AIM OF THE EXERCISE = Copy the entries that follow, exactly and completely.

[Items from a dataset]
━━━━━━━━━━━━━━━━
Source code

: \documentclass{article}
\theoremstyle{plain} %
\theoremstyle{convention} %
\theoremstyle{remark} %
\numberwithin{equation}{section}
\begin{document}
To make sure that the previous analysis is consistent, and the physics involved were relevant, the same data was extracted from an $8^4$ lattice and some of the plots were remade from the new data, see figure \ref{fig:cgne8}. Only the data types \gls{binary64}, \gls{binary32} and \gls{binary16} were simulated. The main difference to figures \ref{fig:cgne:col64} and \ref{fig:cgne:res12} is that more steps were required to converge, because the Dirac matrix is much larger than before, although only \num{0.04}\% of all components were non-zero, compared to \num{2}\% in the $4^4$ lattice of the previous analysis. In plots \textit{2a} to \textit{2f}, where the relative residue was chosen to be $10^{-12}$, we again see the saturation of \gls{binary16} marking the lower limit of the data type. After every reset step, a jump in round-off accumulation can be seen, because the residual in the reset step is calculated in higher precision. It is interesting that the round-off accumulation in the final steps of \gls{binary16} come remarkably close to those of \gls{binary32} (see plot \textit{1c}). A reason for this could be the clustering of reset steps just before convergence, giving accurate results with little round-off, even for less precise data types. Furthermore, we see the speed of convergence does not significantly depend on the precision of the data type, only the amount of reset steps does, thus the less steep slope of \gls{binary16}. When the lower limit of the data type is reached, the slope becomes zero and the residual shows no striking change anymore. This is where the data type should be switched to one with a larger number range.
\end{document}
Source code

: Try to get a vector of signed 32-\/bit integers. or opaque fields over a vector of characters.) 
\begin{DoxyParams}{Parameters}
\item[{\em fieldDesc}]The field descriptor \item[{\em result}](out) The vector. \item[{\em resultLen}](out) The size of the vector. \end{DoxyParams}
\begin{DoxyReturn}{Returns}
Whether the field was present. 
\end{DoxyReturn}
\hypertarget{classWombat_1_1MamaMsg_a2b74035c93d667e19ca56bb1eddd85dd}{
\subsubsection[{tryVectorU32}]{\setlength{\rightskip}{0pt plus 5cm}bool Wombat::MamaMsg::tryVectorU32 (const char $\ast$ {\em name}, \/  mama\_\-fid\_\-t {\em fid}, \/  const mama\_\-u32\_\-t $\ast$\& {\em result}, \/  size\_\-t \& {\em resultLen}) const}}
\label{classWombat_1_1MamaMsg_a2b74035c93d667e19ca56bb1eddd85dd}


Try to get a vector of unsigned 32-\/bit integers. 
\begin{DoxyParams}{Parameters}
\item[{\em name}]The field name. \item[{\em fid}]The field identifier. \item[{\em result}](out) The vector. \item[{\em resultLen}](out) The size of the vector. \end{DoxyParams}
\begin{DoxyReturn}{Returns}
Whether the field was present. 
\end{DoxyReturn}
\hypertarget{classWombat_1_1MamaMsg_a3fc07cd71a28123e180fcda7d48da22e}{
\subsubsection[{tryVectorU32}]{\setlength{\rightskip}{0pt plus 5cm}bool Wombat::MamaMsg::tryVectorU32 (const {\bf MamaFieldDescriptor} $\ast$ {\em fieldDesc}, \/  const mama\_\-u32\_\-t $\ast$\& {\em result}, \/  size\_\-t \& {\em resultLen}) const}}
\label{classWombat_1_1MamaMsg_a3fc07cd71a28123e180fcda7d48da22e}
━━━━━━━━━━━━━━━━
SOLVED PROBLEM =
Source code

: \documentclass{article}
\theoremstyle{plain} %
\theoremstyle{convention} %
\theoremstyle{remark} %
\numberwithin{equation}{section}
\begin{document}
To make sure that the previous analysis is consistent, and the physics involved were relevant, the same data was extracted from an $8^4$ lattice and some of the plots were remade from the new data, see figure \ref{fig:cgne8}. Only the data types \gls{binary64}, \gls{binary32} and \gls{binary16} were simulated. The main difference to figures \ref{fig:cgne:col64} and \ref{fig:cgne:res12} is that more steps were required to converge, because the Dirac matrix is much larger than before, although only \num{0.04}\% of all components were non-zero, compared to \num{2}\% in the $4^4$ lattice of the previous analysis. In plots \textit{2a} to \textit{2f}, where the relative residue was chosen to be $10^{-12}$, we again see the saturation of \gls{binary16} marking the lower limit of the data type. After every reset step, a jump in round-off accumulation can be seen, because the residual in the reset step is calculated in higher precision. It is interesting that the round-off accumulation in the final steps of \gls{binary16} come remarkably close to those of \gls{binary32} (see plot \textit{1c}). A reason for this could be the clustering of reset steps just before convergence, giving accurate results with little round-off, even for less precise data types. Furthermore, we see the speed of convergence does not significantly depend on the precision of the data type, only the amount of reset steps does, thus the less steep slope of \gls{binary16}. When the lower limit of the data type is reached, the slope becomes zero and the residual shows no striking change anymore. This is where the data type should be switched to one with a larger number range.
\end{document}
Source code

: Try to get a vector of signed 32-\/bit integers. or opaque fields over a vector of characters.) 
\begin{DoxyParams}{Parameters}
\item[{\em fieldDesc}]The field descriptor \item[{\em result}](out) The vector. \item[{\em resultLen}](out) The size of the vector. \end{DoxyParams}
\begin{DoxyReturn}{Returns}
Whether the field was present. 
\end{DoxyReturn}
\hypertarget{classWombat_1_1MamaMsg_a2b74035c93d667e19ca56bb1eddd85dd}{
\subsubsection[{tryVectorU32}]{\setlength{\rightskip}{0pt plus 5cm}bool Wombat::MamaMsg::tryVectorU32 (const char $\ast$ {\em name}, \/  mama\_\-fid\_\-t {\em fid}, \/  const mama\_\-u32\_\-t $\ast$\& {\em result}, \/  size\_\-t \& {\em resultLen}) const}}
\label{classWombat_1_1MamaMsg_a2b74035c93d667e19ca56bb1eddd85dd}


Try to get a vector of unsigned 32-\/bit integers. 
\begin{DoxyParams}{Parameters}
\item[{\em name}]The field name. \item[{\em fid}]The field identifier. \item[{\em result}](out) The vector. \item[{\em resultLen}](out) The size of the vector. \end{DoxyParams}
\begin{DoxyReturn}{Returns}
Whether the field was present. 
\end{DoxyReturn}
\hypertarget{classWombat_1_1MamaMsg_a3fc07cd71a28123e180fcda7d48da22e}{
\subsubsection[{tryVectorU32}]{\setlength{\rightskip}{0pt plus 5cm}bool Wombat::MamaMsg::tryVectorU32 (const {\bf MamaFieldDescriptor} $\ast$ {\em fieldDesc}, \/  const mama\_\-u32\_\-t $\ast$\& {\em result}, \/  size\_\-t \& {\em resultLen}) const}}
\label{classWombat_1_1MamaMsg_a3fc07cd71a28123e180fcda7d48da22e}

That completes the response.